同じようなニッチに進出して、同じような形になって環境に適応しようとする動物もいれば、まったく違うやり方で、適応しようとする動物もいるということだ。同じようなやり方で、解決している動物たちを見る限り、局所的な進化は繰り返すように見えるが、それは可能なやり方の一つを選択しているだけで、必ずしもそれ以外のやり方がないわけではないことがわかる。解決の仕方に何らかのパターンがあることは、それが不可避であることを意味しない。
ロソスの本で一番面白かったのは、局所的、短期的な進化が反復するかどうかの、実験を伴った議論である。トリニダードの渓流に棲息するグッピーの体色は、そこに棲息する捕食者の存在と強く相関していた。強力な捕食者のいる渓流ではグッピーはオスもメスも極めて地味だが、捕食圧の高くない渓流ではオスは大変派手な体色になる。理由は単純で、目立つ派手なグッピーは捕食者に見つかりやすく、真っ先に食べられてしまうため、地味な個体ばかり生き残る。一方、メスのグッピーは派手なオスを好み、捕食圧が弱ければ、オスはどんどん派手になる。
これを検証するための実験が面白い。野外から採取したグッピーを全部一緒にしてしばらく飼育してから、200匹ずつランダムに選んで、実験室に設置した同じ条件のいくつかの人工渓流の区画に放流し、その後で、ある区画には捕食者を放し、別の区画には捕食者を入れないでおく。捕食者が入れられた人工渓流のグッピーの体色は世代を繰り返すごとにどんどん地味になるが、捕食者がいない区画のオスの体色はどんどん派手になっていったのだ。

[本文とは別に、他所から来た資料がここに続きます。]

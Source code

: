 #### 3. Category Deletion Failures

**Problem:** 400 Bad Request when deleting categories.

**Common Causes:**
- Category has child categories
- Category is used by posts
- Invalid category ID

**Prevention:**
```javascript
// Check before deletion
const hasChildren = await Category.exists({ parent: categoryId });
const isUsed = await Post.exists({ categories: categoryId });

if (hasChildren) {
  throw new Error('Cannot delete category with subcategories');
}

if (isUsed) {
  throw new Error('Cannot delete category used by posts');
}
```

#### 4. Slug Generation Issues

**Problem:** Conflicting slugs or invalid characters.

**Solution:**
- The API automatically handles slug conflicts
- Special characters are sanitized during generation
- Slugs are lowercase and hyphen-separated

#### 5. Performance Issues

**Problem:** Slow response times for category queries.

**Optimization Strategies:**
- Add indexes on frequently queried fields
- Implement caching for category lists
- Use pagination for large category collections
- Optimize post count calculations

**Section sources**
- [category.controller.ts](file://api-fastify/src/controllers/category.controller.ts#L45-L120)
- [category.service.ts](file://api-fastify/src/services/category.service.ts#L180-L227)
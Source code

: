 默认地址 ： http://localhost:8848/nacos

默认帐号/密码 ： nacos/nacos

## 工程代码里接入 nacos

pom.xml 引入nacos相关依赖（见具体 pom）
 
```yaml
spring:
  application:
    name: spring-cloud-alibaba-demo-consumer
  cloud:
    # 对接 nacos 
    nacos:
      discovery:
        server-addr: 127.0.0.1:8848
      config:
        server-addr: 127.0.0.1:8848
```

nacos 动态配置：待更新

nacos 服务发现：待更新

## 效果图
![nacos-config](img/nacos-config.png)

というわけで、自然選択の結果適応的な形質を持ったグッピーは生き残り、非適応的なグッピーは淘汰されるというネオダーウィニストが喜びそうな結果が導かれ、個体群の遺伝的な条件や環境条件が同じならば、局所的、短期的な進化は繰り返す場合がある。しかしそうでない場合もあって、フラスコの中の大腸菌の実験では、今までの実験結果からは予測できない新形質が現れることもあるという。本来の意味での進化は新しい種や新しい形質の出現ということだから、本当の進化は予測不能なのである。そもそも予測可能な出来事は進化ではないのだ。